Was das für Buseck bedeutet, ist derzeit völlig offen.

Alle am bisherigen Prozess der Entscheidungsfindung beteiligten Personen müssen sich nun mit der neuen Situation auseinandersetzen. Dabei können sie zum Urteil kommen, dass sich nichts ändert durch den Verkauf. Klüger wäre es aber, z.B. genauestens zu überprüfen, wie hoch die eingeplanten Steuereinnahmen in Zukunft noch real ausfallen könnten. Großkonzerne mit Sitz im Ausland sind bekannt dafür, dass sie trickreich mit Gesetzesparagraphen umzugehen wissen.
Das wird für die Gemeinde ein unkalkulierbares Spiel, wahrscheinlich eine Nummer zu groß.

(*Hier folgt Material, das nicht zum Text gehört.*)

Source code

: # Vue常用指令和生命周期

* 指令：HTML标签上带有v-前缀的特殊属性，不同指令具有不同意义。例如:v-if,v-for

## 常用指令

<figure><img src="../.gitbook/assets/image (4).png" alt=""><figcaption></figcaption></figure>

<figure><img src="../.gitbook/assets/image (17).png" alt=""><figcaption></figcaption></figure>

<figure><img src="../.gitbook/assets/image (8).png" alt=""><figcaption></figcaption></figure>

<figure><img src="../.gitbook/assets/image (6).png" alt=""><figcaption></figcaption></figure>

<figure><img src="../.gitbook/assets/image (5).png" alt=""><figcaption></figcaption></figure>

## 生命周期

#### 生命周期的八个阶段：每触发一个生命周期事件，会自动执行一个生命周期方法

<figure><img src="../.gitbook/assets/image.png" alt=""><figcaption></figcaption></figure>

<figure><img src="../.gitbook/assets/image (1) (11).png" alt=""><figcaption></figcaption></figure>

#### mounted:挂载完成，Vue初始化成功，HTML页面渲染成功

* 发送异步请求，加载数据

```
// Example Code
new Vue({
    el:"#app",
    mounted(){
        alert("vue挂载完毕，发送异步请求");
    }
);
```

Schon der bisherige Umgang der Politiker mit den gut begründeten Sorgen der betroffenen Bürger hat großen Schaden angerichtet. Ein Fachanwalt für Baurecht wurde inzwischen beauftragt, die Anwohner zu vertreten. Die Chancen stehen nicht schlecht. Noch ist es möglich, dass die Gemeinde endlich die begründeten Proteste der Anwohner ernst nimmt.

Die gewählten Mandatsträger sollten endlich erkennen, dass der Unternehmer auch mit ihnen überaus unfair und respektlos umgegangen ist. Man könnte das deutlich drastischer formulieren. Grund genug, dieses inakzeptable Projekt nicht Realität werden zu lassen. Noch ist es nicht zu spät.

Man sagt den spirituellen Denkern Indiens zu Recht große Weisheit nach. Es wäre zu wünschen, dass der Bürgermeister unserer Gemeinde von seiner Reise ins ferne Land davon viel Inspiration mitbringt . . . ins Busecker Schloss und ins Gemeindeparlament. Dann könnte noch alles gut werden.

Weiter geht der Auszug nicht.